The implications of the Austrian intervention – and the resulting division of the island between French and Austrian zones of control – were greater than either Theodore or the Corsicans first realized. As the rebels eventually discovered, there was no “secret pact” between Theodore and the empire, and the Austrian commander
Otto Anton, Graf von Walsegg soon demonstrated that he had every intention of fighting the rebels as Vienna had promised. Yet from the start, the clarity of purpose of Vienna’s intervention would be clouded by the influence of Grand Duke
Franz Stefan with some help from the Austrian commander in Livorno,
Karl Franz, Freiherr von Wachtendonk. The emperor himself had no interest in the rebels, desiring only to reassert Austrian power and satisfy his British allies by denying the French the run of Corsica. His son-in-law, however, still fancied using the rebellion to gain the island for himself – and for the rebellion to be of any use, it had to continue to exist.
Corsica in late May 1740
Green: Royalist controlled
Red: Genoese controlled
Blue: Franco-Genoese controlled
White: Unknown or neutral
Footnotes
[1] Whether an earlier capture of Corti would have changed these terms is unknown. While the French did believe that the town’s capture would improve their position, the consistently maintained negotiating position of the Austrians was that they should hold Corti in exchange for the French occupation of Ajaccio.
[2]
Bocca being the Corsican word for a pass. In Standard Italian the word for a pass is
passo, while
bocca means “mouth.”
Timeline Notes
[A] The Corsicans succeeded in gaining similar terms, at least with regards to the "French-only" occupation of Corti, in 1749. The 10-day truce prior to capitulation is similar to terms granted by Gaffori to the Genose defenders in 1746. Thus, while these are pretty generous terms, they're not historically unprecedented and there's really no reason for the French not to agree to them, particularly as Lautrec's position in the interior is still a bit touchy.
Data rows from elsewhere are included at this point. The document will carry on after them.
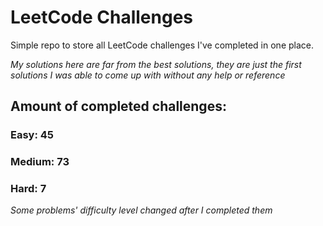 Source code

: 
# LeetCode Challenges

Simple repo to store all LeetCode challenges I've completed in one place.

<i>My solutions here are far from the best solutions, they are just the first solutions I was able to come up with without any help or reference</i>

## Amount of completed challenges:

### Easy: 45

### Medium: 73

### Hard: 7

<i>Some problems' difficulty level changed after I completed them</i>
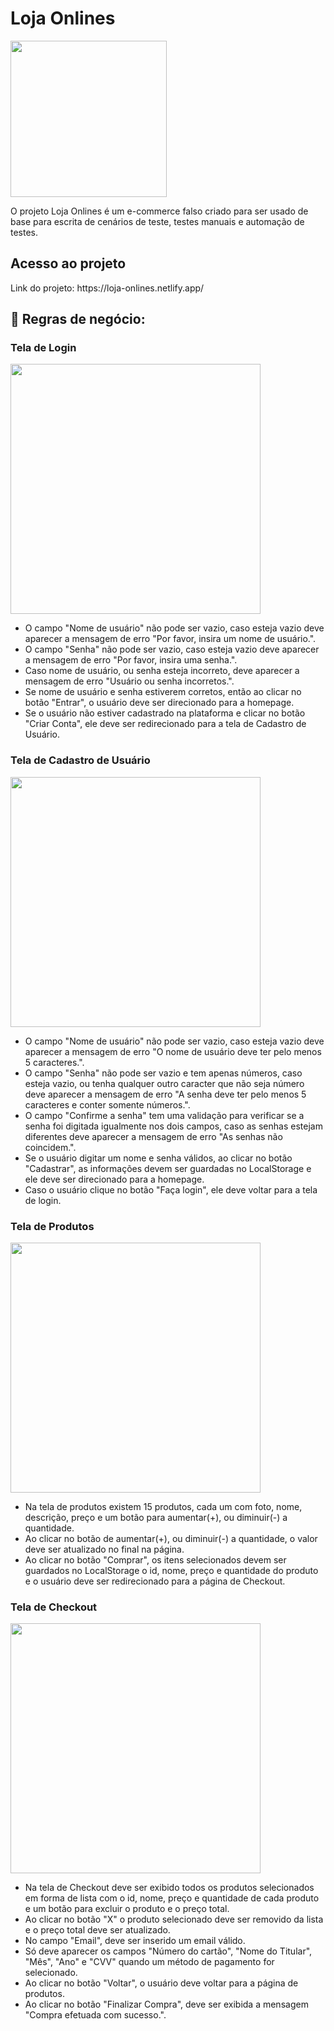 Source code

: <h1>Loja Onlines</h1>
<img src="https://github.com/luis-campos/loja-onlines/assets/60624512/b8e28142-e6f9-4b7a-8027-da8ef290f7a8" width="250" />
<p>O projeto Loja Onlines é um e-commerce falso criado para ser usado de base para escrita de cenários de teste, testes manuais e automação de testes.</p>

<h2>Acesso ao projeto</h2>
<p>Link do projeto: https://loja-onlines.netlify.app/</p>

<h2>📖 Regras de negócio: </h2>
<h3>Tela de Login</h3>

<img src="https://github.com/luis-campos/loja-onlines/assets/60624512/a4fec878-9a4e-479d-ba28-15a365933633" width="400" />

- O campo "Nome de usuário" não pode ser vazio, caso esteja vazio deve aparecer a mensagem de erro "Por favor, insira um nome de usuário.".
- O campo "Senha" não pode ser vazio, caso esteja vazio deve aparecer a mensagem de erro "Por favor, insira uma senha.".
- Caso nome de usuário, ou senha esteja incorreto, deve aparecer a mensagem de erro "Usuário ou senha incorretos.".
- Se nome de usuário e senha estiverem corretos, então ao clicar no botão "Entrar", o usuário deve ser direcionado para a homepage.
- Se o usuário não estiver cadastrado na plataforma e clicar no botão "Criar Conta", ele deve ser redirecionado para a tela de Cadastro de Usuário.

<h3>Tela de Cadastro de Usuário</h3>

<img src="https://github.com/luis-campos/loja-onlines/assets/60624512/5c091752-3ecb-4101-a809-e6865fe08b9f" width="400" />

- O campo "Nome de usuário" não pode ser vazio, caso esteja vazio deve aparecer a mensagem de erro "O nome de usuário deve ter pelo menos 5 caracteres.".
- O campo "Senha" não pode ser vazio e tem apenas números, caso esteja vazio, ou tenha qualquer outro caracter que não seja número deve aparecer a mensagem de erro "A senha deve ter pelo menos 5 caracteres e conter somente números.".
- O campo "Confirme a senha" tem uma validação para verificar se a senha foi digitada igualmente nos dois campos, caso as senhas estejam diferentes deve aparecer a mensagem de erro "As senhas não coincidem.".
- Se o usuário digitar um nome e senha válidos, ao clicar no botão "Cadastrar", as informações devem ser guardadas no LocalStorage e ele deve ser direcionado para a homepage.
- Caso o usuário clique no botão "Faça login", ele deve voltar para a tela de login.

<h3>Tela de Produtos</h3>

<img src="https://github.com/luis-campos/loja-onlines/assets/60624512/febb9e4b-8883-4c86-b59b-e20424c3bd27" width="400" />

- Na tela de produtos existem 15 produtos, cada um com foto, nome, descrição, preço e um botão para aumentar(+), ou diminuir(-) a quantidade.
- Ao clicar no botão de aumentar(+), ou diminuir(-) a quantidade, o valor deve ser atualizado no final na página.
- Ao clicar no botão "Comprar", os itens selecionados devem ser guardados no LocalStorage o id, nome, preço e quantidade do produto e o usuário deve ser redirecionado para a página de Checkout.

<h3>Tela de Checkout</h3>

<img src="https://github.com/luis-campos/loja-onlines/assets/60624512/3bb974ca-d3f9-43cd-ad5c-92ba360be0ea" width="400" />

- Na tela de Checkout deve ser exibido todos os produtos selecionados em forma de lista com o id, nome, preço e quantidade de cada produto e um botão para excluir o produto e o preço total.
- Ao clicar no botão "X" o produto selecionado deve ser removido da lista e o preço total deve ser atualizado.
- No campo "Email", deve ser inserido um email válido.
- Só deve aparecer os campos "Número do cartão", "Nome do Titular", "Mês", "Ano" e "CVV" quando um método de pagamento for selecionado.
- Ao clicar no botão "Voltar", o usuário deve voltar para a página de produtos.
- Ao clicar no botão "Finalizar Compra", deve ser exibida a mensagem "Compra efetuada com sucesso.".
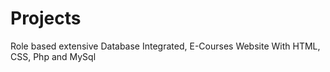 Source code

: # Projects
Role based extensive Database Integrated, E-Courses Website With HTML, CSS, Php and MySql
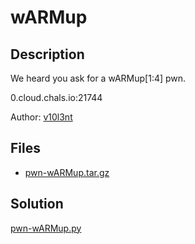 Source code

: # wARMup

## Description

We heard you ask for a wARMup\[1:4\] pwn. 

0.cloud.chals.io:21744

Author: [v10l3nt](https://www.tjoconnor.org/vita)

## Files

* [pwn-wARMup.tar.gz](files/pwn-wARMup.tar.gz)

## Solution

[pwn-wARMup.py](pwn-wARMup.py) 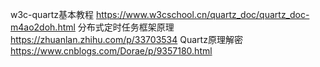 w3c-quartz基本教程
	https://www.w3cschool.cn/quartz_doc/quartz_doc-m4ao2doh.html
分布式定时任务框架原理
	https://zhuanlan.zhihu.com/p/33703534
Quartz原理解密
	https://www.cnblogs.com/Dorae/p/9357180.html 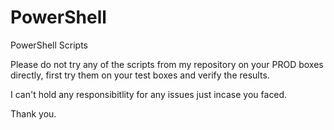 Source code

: # PowerShell
PowerShell Scripts

<Disclamer> 

Please do not try any of the scripts from my repository on your PROD boxes directly, first try them on your test boxes and verify the results.

I can't hold any responsibitlity for any issues just incase you faced.

Thank you.
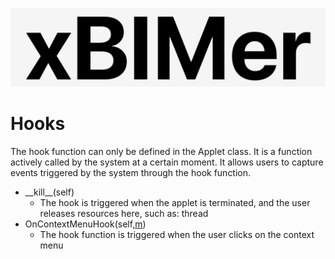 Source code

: <p align='center'>
<img src='../_images/logo.png' width='512px'/>
</p>

# Hooks

The hook function can only be defined in the Applet class. It is a function actively called by the system at a certain moment. It allows users to capture events triggered by the system through the hook function.

- \_\_kill\_\_(self)
  - The hook is triggered when the applet is terminated, and the user releases resources here, such as: thread
- OnContextMenuHook(self,[m](../_builtins/XiR/hook/ContextMenuEventArgs.md))
  - The hook function is triggered when the user clicks on the context menu
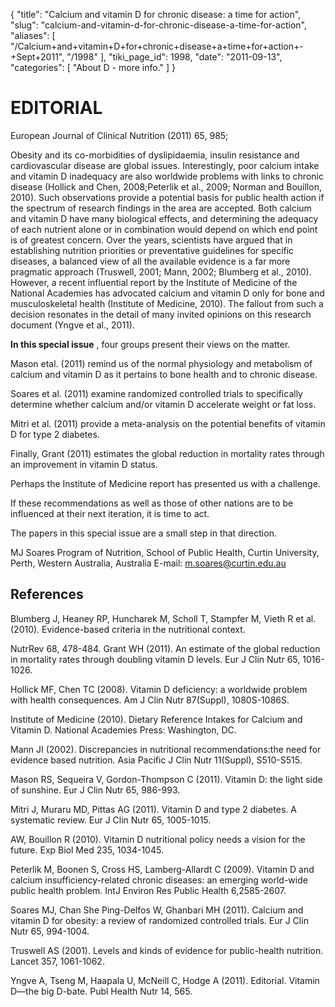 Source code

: {
  "title": "Calcium and vitamin D for chronic disease: a time for action",
  "slug": "calcium-and-vitamin-d-for-chronic-disease-a-time-for-action",
  "aliases": [
    "/Calcium+and+vitamin+D+for+chronic+disease+a+time+for+action+-+Sept+2011",
    "/1998"
  ],
  "tiki_page_id": 1998,
  "date": "2011-09-13",
  "categories": [
    "About D - more info."
  ]
}


# EDITORIAL

European Journal of Clinical Nutrition (2011) 65, 985; 

Obesity and its co-morbidities of dyslipidaemia, insulin resistance and cardiovascular disease are global issues. Interestingly, poor calcium intake and vitamin D inadequacy are also worldwide problems with links to chronic disease (Hollick and Chen, 2008;Peterlik et al., 2009; Norman and Bouillon, 2010). Such observations provide a potential basis for public health action if the spectrum of research findings in the area are accepted. Both calcium and vitamin D have many biological effects, and determining the adequacy of each nutrient alone or in combination would depend on which end point is of greatest concern. Over the years, scientists have argued that in establishing nutrition priorities or preventative guidelines for specific diseases, a balanced view of all the available evidence is a far more pragmatic approach (Truswell, 2001; Mann, 2002; Blumberg et al., 2010). However, a recent influential report by the Institute of Medicine of the National Academies has advocated calcium and vitamin D only for bone and musculoskeletal health (Institute of Medicine, 2010). The fallout from such a decision resonates in the detail of many invited opinions on this research document (Yngve et al., 2011).

 **In this special issue** , four groups present their views on the matter. 

Mason etal. (2011) remind us of the normal physiology and metabolism of calcium and vitamin D as it pertains to bone health and to chronic disease. 

Soares et al. (2011) examine randomized controlled trials to specifically determine whether calcium and/or vitamin D accelerate weight or fat loss. 

Mitri et al. (2011) provide a meta-analysis on the potential benefits of vitamin D for type 2 diabetes. 

Finally, Grant (2011) estimates the global reduction in mortality rates through an improvement in vitamin D status. 

Perhaps the Institute of Medicine report has presented us with a challenge. 

If these recommendations as well as those of other nations are to be influenced at their next iteration, it is time to act. 

The papers in this special issue are a small step in that direction.

MJ Soares Program of Nutrition, School of Public Health, Curtin University, Perth, Western Australia, Australia E-mail: m.soares@curtin.edu.au

## References

Blumberg J, Heaney RP, Huncharek M, Scholl T, Stampfer M, Vieth R et al. (2010). Evidence-based criteria in the nutritional context.

NutrRev 68, 478-484. Grant WH (2011). An estimate of the global reduction in mortality rates through doubling vitamin D levels. Eur J Clin Nutr 65, 1016-1026.

Hollick MF, Chen TC (2008). Vitamin D deficiency: a worldwide problem with health consequences. Am J Clin Nutr 87(Suppl), 1080S-1086S.

Institute of Medicine (2010). Dietary Reference Intakes for Calcium and Vitamin D. National Academies Press: Washington, DC. 

Mann JI (2002). Discrepancies in nutritional recommendations:the need for evidence based nutrition. Asia Pacific J Clin Nutr 11(Suppl), S510-S515. 

Mason RS, Sequeira V, Gordon-Thompson C (2011). Vitamin D: the light side of sunshine. Eur J Clin Nutr 65, 986-993. 

Mitri J, Muraru MD, Pittas AG (2011). Vitamin D and type 2 diabetes. A systematic review. Eur J Clin Nutr 65, 1005-1015. 

AW, Bouillon R (2010). Vitamin D nutritional policy needs a vision for the future. Exp Biol Med 235, 1034-1045. 

Peterlik M, Boonen S, Cross HS, Lamberg-Allardt C (2009). Vitamin D and calcium insufficiency-related chronic diseases: an emerging world-wide public health problem. IntJ Environ Res Public Health 6,2585-2607.

Soares MJ, Chan She Ping-Delfos W, Ghanbari MH (2011). Calcium and vitamin D for obesity: a review of randomized controlled trials. Eur J Clin Nutr 65, 994-1004. 

Truswell AS (2001). Levels and kinds of evidence for public-health nutrition. Lancet 357, 1061-1062. 

Yngve A, Tseng M, Haapala U, McNeill C, Hodge A (2011). Editorial. Vitamin D—the big D-bate. Publ Health Nutr 14, 565.

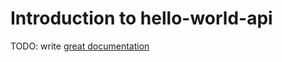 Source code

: # Introduction to hello-world-api

TODO: write [great documentation](http://jacobian.org/writing/what-to-write/)
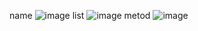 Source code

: name
![image](https://github.com/Sadrakhtarshenas/python/assets/140339193/a7fe9253-9dad-42f8-8ac2-0cb7fd6def72)
list
![image](https://github.com/Sadrakhtarshenas/python/assets/140339193/896255ca-930a-40de-a718-e1145132760b)
metod
![image](https://github.com/Sadrakhtarshenas/python/assets/140339193/374fab13-1487-4dcb-8fbd-ac860b1218e4)

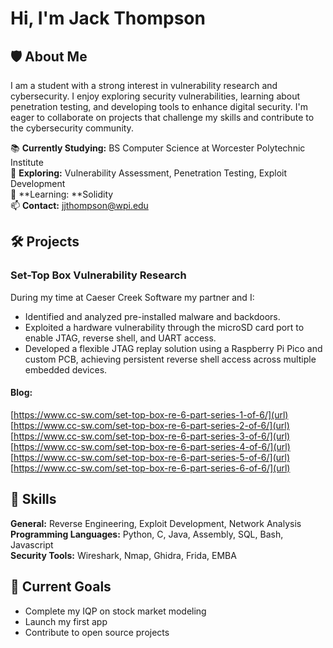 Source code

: # Hi, I'm Jack Thompson

## 🛡️ About Me
I am a student with a strong interest in vulnerability research and cybersecurity. I enjoy exploring security vulnerabilities, learning about penetration testing, and developing tools to enhance digital security. I'm eager to collaborate on projects that challenge my skills and contribute to the cybersecurity community.

📚 **Currently Studying:** BS Computer Science at Worcester Polytechnic Institute </br>
🔭 **Exploring:** Vulnerability Assessment, Penetration Testing, Exploit Development </br>
🌱 **Learning: **Solidity </br>
📫 **Contact:** jjthompson@wpi.edu </br>


## 🛠️ Projects

### Set-Top Box Vulnerability Research 
During my time at Caeser Creek Software my partner and I:
- Identified and analyzed pre-installed malware and backdoors.
- Exploited a hardware vulnerability through the microSD card port to enable JTAG, reverse shell, and UART access.
- Developed a flexible JTAG replay solution using a Raspberry Pi Pico and custom PCB, achieving persistent reverse shell access across multiple embedded devices.
#### Blog: 
[https://www.cc-sw.com/set-top-box-re-6-part-series-1-of-6/](url) </br>
[https://www.cc-sw.com/set-top-box-re-6-part-series-2-of-6/](url) </br>
[https://www.cc-sw.com/set-top-box-re-6-part-series-3-of-6/](url) </br>
[https://www.cc-sw.com/set-top-box-re-6-part-series-4-of-6/](url) </br>
[https://www.cc-sw.com/set-top-box-re-6-part-series-5-of-6/](url) </br>
[https://www.cc-sw.com/set-top-box-re-6-part-series-6-of-6/](url) </br>



## 💼 Skills
**General:** Reverse Engineering, Exploit Development, Network Analysis </br>
**Programming Languages:** Python, C, Java, Assembly, SQL, Bash, Javascript </br>
**Security Tools:** Wireshark, Nmap, Ghidra, Frida, EMBA </br>

## 🎯 Current Goals
- Complete my IQP on stock market modeling
- Launch my first app
- Contribute to open source projects
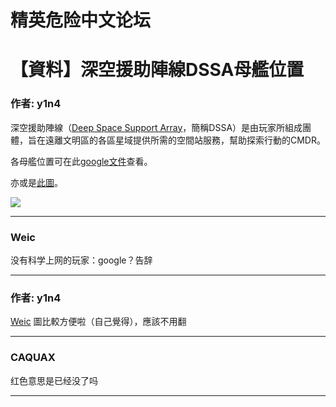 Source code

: 




精英危险中文论坛
=========







 




# 【資料】深空援助陣線DSSA母艦位置





### 作者: y1n4



深空援助陣線（[Deep Space Support Array](https://forums.frontier.co.uk/threads/the-deep-space-support-array-dssa-a-fleetcomm-initiative.540166/)，簡稱DSSA）是由玩家所組成團體，旨在遠離文明區的各區星域提供所需的空間站服務，幫助探索行動的CMDR。


各母艦位置可在此[google文件](https://docs.google.com/spreadsheets/d/e/2PACX-1vTevQUcLThqo4emXE4nowJeasI07gFio4fETwevAXKIA18NhlDzbnZzRMVUOAT26OROfHG7fCXvTLgY/pubhtml?gid=0&single=true)查看。


亦或是[此圖](https://edastro.com/galmap/?layer=regions&pins=DSSAcarriers)。  

![](https://qiniu.elitedanger.cn/assets/files/2020-08-02/1596346069-511459-dssa.jpeg)






---



### Weic



没有科学上网的玩家：google？告辞






---



### 作者: y1n4



[Weic](https://forum.elitedanger.cn/d/582/2) 圖比較方便啦（自己覺得），應該不用翻






---



### CAQUAX



红色意思是已经没了吗






---










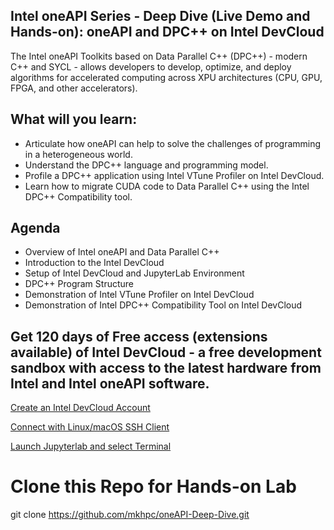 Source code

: ## Intel oneAPI Series - Deep Dive (Live Demo and Hands-on): oneAPI and DPC++ on Intel DevCloud

The Intel oneAPI Toolkits based on Data Parallel C++ (DPC++) - modern C++ and SYCL - allows developers to develop, optimize, and deploy algorithms for accelerated computing across XPU architectures (CPU, GPU, FPGA, and other accelerators).

## What will you learn:

* Articulate how oneAPI can help to solve the challenges of programming in a heterogeneous world.
* Understand the DPC++ language and programming model.
* Profile a DPC++ application using Intel VTune Profiler on Intel DevCloud.
* Learn how to migrate CUDA code to Data Parallel C++ using the Intel DPC++ Compatibility tool.

## Agenda 

* Overview of Intel oneAPI and Data Parallel C++ 
* Introduction to the Intel DevCloud
* Setup of Intel DevCloud and JupyterLab Environment
* DPC++ Program Structure 
* Demonstration of Intel VTune Profiler on Intel DevCloud 
* Demonstration of Intel DPC++ Compatibility Tool on Intel DevCloud 

## Get 120 days of Free access (extensions available) of Intel DevCloud - a free development sandbox with access to the latest hardware from Intel and Intel oneAPI software.

[Create an Intel DevCloud Account](https://software.intel.com/devcloud/oneapi)

[Connect with Linux/macOS SSH Client](https://devcloud.intel.com/oneapi/documentation/connect-with-ssh-linux-macos)

[Launch Jupyterlab and select Terminal](https://jupyter.oneapi.devcloud.intel.com)

# Clone this Repo for Hands-on Lab

git clone https://github.com/mkhpc/oneAPI-Deep-Dive.git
[B] There was, in fact, a notorious curate of Zicavo who was rabidly pro-Theodore; unfortunately, he seems to be only known as “the Curate of Zicavo” and I have not yet found his name. The curate was one of a number of Corsican religious leaders who preached armed struggle with inducements redolent of the promises made to crusaders or
mujahideen: that the mere act of killing a Genoese would absolve a man of his sins, and that death in the struggle was an act of martyrdom that would win a man his place in paradise.